摘要: 在专用微处理器设计中,设计师需反复尝试不同的体系结构参数以实现最佳应用支持。多端口寄存器文件作为核心部件,仍采用全定制或传统编译器辅助设计,但是这2种方法往往难以兼顾高性能需求与设计灵活性,因此难以与体系结构联合优化。提出一种用于多端口寄存器文件的物理编译器,可以全自动地快速生成指定容量和端口数的寄存器文件电路与版图。此外,还提出了优化的端口结构,以提升寄存器文件的并行访问性能;并提出了性能驱动的启发式算法,以实现优化的布局布线结果。使用所提出的编译器生成寄存器文件的时间约为数十小时,满足联合优化需求。与全定制设计相比,所提编译器速度提升了31.5%,功耗降低了28.8%;与传统编译器辅助设计相比,所提编译器速度提升了20.7%,功耗降低了33.9%。
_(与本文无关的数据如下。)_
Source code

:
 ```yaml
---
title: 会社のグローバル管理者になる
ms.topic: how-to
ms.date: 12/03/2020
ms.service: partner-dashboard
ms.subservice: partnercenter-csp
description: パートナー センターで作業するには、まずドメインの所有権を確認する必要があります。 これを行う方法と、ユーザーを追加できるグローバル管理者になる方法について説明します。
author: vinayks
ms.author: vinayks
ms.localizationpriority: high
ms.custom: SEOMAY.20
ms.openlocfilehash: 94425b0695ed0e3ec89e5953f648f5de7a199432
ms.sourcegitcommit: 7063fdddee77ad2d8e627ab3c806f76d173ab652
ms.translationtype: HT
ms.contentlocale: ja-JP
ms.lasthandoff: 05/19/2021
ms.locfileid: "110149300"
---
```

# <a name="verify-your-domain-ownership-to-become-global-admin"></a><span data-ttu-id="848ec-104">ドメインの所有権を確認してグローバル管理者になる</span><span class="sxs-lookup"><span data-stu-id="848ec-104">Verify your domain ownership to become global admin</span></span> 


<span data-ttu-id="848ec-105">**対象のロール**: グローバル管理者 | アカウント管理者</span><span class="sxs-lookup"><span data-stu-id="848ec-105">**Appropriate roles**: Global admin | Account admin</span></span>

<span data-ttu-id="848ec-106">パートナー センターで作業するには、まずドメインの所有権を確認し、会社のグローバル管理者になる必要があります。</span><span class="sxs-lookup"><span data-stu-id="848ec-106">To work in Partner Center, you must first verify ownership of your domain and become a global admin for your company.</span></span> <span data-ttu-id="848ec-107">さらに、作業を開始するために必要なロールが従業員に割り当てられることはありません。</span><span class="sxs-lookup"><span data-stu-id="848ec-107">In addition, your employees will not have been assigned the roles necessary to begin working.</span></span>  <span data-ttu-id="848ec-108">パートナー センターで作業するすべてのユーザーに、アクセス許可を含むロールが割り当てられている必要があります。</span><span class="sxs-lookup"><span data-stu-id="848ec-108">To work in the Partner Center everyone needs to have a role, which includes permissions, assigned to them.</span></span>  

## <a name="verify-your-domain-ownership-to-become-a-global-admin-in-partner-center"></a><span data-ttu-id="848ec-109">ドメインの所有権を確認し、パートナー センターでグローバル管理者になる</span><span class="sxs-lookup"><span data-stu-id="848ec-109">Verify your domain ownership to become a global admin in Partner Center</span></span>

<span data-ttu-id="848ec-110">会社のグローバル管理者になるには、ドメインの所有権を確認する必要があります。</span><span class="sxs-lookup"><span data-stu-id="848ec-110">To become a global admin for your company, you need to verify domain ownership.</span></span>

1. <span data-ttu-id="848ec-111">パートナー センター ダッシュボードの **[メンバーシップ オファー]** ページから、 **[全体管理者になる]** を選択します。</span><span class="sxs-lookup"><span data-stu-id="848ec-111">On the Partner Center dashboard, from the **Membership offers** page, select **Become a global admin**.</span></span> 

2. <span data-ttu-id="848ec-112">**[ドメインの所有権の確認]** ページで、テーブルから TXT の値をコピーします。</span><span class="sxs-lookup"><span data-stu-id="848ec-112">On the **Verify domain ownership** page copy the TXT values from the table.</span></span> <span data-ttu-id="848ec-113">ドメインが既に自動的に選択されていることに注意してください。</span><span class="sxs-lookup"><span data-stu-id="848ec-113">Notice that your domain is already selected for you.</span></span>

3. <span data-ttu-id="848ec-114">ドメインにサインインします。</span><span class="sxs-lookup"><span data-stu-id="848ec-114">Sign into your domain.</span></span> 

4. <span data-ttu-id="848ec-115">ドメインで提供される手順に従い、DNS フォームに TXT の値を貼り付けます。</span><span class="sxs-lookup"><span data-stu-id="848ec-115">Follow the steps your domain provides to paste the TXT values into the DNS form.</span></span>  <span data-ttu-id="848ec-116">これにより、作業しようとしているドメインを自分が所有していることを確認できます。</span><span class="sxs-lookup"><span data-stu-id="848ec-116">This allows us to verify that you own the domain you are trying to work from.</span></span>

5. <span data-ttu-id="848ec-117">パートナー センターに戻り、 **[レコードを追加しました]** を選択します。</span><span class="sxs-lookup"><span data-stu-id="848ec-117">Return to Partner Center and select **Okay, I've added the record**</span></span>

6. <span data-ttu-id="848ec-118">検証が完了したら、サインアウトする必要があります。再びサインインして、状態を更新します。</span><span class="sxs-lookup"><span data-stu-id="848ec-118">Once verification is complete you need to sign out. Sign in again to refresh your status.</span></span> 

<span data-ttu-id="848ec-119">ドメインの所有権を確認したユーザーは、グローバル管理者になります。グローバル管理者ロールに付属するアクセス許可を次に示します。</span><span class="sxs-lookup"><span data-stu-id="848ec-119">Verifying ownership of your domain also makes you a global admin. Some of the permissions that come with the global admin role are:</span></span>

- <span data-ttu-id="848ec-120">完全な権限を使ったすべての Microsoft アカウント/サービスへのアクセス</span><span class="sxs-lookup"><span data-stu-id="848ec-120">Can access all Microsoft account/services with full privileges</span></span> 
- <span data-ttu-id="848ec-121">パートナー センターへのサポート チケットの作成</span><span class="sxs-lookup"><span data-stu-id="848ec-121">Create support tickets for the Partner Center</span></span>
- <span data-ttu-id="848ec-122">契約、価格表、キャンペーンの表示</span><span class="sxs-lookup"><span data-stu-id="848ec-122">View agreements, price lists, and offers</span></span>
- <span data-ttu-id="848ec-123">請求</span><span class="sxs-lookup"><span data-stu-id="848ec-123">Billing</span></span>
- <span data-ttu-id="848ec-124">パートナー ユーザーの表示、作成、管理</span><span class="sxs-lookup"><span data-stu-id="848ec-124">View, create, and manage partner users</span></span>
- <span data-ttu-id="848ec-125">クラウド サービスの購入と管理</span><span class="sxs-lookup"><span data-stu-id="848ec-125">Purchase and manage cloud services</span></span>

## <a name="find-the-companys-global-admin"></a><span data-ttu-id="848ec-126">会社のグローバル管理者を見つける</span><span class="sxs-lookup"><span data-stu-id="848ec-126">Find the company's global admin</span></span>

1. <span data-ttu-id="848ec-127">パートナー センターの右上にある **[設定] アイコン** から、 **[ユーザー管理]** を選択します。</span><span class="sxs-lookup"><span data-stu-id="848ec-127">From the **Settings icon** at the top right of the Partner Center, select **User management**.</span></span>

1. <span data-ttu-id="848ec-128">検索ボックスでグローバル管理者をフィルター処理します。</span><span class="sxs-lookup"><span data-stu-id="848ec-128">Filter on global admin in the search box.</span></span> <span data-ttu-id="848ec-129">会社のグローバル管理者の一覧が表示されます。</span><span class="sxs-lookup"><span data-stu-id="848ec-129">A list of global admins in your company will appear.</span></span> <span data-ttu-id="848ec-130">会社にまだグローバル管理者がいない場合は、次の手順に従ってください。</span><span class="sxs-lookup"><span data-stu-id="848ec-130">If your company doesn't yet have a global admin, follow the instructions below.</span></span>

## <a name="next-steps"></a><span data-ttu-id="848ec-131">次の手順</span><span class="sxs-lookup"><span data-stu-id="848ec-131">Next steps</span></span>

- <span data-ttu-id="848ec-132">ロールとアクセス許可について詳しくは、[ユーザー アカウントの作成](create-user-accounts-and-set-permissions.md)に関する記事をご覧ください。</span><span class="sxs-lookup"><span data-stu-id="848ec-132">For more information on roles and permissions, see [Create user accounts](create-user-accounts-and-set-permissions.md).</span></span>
关键词: 多端口寄存器文件, 物理编译器, 端口优化技术, 启发式算法, 计算机体系结构

Abstract: In the design of application-specific microprocessors, designers need to  iteratively  experiment with different architectural parameters to achieve optimal application support. Multi-port register files, as core components, still rely on full-custom design or traditional compiler-assisted design. However, these methods often struggle to balance high performance requirements with design flexibility, making it difficult to achieve co-optimization with the architecture. This paper proposes a physical compiler for multi-port register files, which can automatically and quickly generate register file circuits and layouts with specified capacity and port count. Additionally, this paper proposes an optimized port structure to enhance the parallel access performance of the register file and a performance-driven heuristic algorithm to achieve optimized placement and routing results. Experimental results show that the proposed compiler can generate register files in approximately  tens of hours to meet co-optimization requirements, achieving 31.5% speed improvement and 28.8% power reduction compared to full-custom designs, as well as 20.7% higher speed and 33.9% lower power consumption relative to traditional compiler-assisted designs.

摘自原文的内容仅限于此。